Sites chosen, we began the fieldwork. It is a relatively straightforward data collection process, but thesis timing meant that we would be working in the winter. Many readers of this blog will recognize the challenges presented by a northern European winter – short days, low temperatures, and often water in some form falling from the sky. We were fortunate in that our professor Thomas and some of our friends and fellow students joined us to help despite all of that. It should also be said that some of the work is easier in the winter when the leaves are off of the broadleaves; for example, measuring tree heights and surveying tree crowns for microhabitats. We found ourselves racing to finish in spring 2020 as the leaves began to flush and the corona crisis began to unfold.
With the datasets complete, we began developing the carbon model. Using volume and biomass equations, it was relatively simple to calculate the carbon stored in the existing trees. The real key for us was information unique to the marteloscope data set: every tree is graded for quality , and volumes of quality grades are also calculated.
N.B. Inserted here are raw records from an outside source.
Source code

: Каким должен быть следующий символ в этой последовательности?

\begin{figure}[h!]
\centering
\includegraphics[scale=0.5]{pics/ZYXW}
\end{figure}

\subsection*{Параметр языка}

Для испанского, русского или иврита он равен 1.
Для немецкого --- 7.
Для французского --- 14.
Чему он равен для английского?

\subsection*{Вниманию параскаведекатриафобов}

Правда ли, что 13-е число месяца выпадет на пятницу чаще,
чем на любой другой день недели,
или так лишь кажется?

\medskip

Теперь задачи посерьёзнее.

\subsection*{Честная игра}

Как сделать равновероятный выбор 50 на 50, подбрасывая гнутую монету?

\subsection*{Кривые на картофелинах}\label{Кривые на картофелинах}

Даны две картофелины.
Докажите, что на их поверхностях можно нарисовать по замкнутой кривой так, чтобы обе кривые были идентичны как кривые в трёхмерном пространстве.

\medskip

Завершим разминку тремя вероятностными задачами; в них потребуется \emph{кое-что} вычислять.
With this information, and knowledge about who the wood is sold to when the tree is harvested, we could assume what sort of products the wood might end up in, and therefore how long it would last outside of the forest, continuing to store carbon. We also considered displaced emissions; if wood from our marteloscope were to be used in construction instead of concrete, for example, we could estimate those substituted carbon emissions.
Climate benefits of harvesting?
Hopefully, you will be able to read more about our results in an upcoming publication, but we found that (at least in our stands) in terms of climate mitigation, harvesting of trees in a continuous cover system through thinning provided an advantage in every case over leaving a stand to grow without harvesting. Of course, harvesting comes with trade-offs between climate mitigation, biodiversity, and economy. If carbon calculations could be incorporated into the marteloscope tablet software, this would allow users to see these trade-offs at an individual tree level. We think that this would make the marteloscope an even more valuable tool, enabling users – whether they are forest managers, students, or policy makers – to make more informed forest management decisions.
If we have better insight about how it may be possible to manage forests for both climate benefit and increased biodiversity, it could inform many discussions taking place today. Including carbon considerations into Integrated Forest Management is in some ways a missing piece of the puzzle.
We hope that our story demonstrates the power of the marteloscopes as a learning tool. We first visited a marteloscope as students, were inspired by the learning that took place there, and then had the opportunity to bring that back with us, build on it, and work to continue passing it on to others. Isn’t that how education and science are supposed to work?